[Excerpts from a dataset]
== Segment start ==

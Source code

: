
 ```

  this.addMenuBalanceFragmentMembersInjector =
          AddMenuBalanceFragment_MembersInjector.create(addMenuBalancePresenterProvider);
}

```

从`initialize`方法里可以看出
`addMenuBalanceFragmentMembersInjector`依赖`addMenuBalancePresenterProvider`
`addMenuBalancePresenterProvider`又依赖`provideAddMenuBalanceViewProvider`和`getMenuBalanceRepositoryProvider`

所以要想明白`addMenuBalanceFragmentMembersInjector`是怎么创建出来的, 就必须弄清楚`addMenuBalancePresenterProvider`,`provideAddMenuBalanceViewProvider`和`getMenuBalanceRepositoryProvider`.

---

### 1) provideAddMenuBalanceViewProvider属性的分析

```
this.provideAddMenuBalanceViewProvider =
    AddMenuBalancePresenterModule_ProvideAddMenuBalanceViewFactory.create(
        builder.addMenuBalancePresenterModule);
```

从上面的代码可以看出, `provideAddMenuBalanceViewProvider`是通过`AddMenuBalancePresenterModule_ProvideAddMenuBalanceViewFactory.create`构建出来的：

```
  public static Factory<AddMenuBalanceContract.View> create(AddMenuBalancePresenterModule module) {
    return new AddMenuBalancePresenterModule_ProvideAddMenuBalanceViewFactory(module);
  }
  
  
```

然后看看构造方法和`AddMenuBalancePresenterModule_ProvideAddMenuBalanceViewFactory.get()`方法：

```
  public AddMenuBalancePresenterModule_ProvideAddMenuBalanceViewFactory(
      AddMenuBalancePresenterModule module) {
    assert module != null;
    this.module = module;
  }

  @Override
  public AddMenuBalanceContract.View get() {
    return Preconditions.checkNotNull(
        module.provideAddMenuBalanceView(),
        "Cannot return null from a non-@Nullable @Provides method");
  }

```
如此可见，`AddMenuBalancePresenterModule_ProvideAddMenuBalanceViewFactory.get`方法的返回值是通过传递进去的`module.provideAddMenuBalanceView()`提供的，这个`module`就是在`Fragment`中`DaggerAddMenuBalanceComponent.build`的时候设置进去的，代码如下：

== Segment end ==
== Segment start ==

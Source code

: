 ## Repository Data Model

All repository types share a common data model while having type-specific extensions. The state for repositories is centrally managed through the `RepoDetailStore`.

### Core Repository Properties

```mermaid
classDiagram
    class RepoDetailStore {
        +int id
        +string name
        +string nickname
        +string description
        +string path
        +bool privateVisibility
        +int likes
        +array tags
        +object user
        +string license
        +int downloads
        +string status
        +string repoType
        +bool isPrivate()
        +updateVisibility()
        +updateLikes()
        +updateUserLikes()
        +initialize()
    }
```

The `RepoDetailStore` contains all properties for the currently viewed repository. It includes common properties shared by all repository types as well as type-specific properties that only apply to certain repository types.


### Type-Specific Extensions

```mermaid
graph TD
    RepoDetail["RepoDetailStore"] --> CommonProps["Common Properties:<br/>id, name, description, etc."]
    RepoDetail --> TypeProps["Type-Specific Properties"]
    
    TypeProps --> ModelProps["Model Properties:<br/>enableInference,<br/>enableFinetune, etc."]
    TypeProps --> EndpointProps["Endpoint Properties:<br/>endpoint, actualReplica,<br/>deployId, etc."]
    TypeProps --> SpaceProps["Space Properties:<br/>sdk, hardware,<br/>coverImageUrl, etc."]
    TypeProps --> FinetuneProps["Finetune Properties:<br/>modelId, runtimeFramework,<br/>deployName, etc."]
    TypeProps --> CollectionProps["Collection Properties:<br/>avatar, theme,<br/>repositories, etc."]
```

== Segment end ==

> EXERCISE DIRECTIONS:
Search the entries for "repositories" and show every line that has it.

> ANSWER TO THIS PROBLEM:
All repository types share a common data model while having type-specific extensions. The state for repositories is centrally managed through the `RepoDetailStore`.
    TypeProps --> CollectionProps["Collection Properties:<br/>avatar, theme,<br/>repositories, etc."]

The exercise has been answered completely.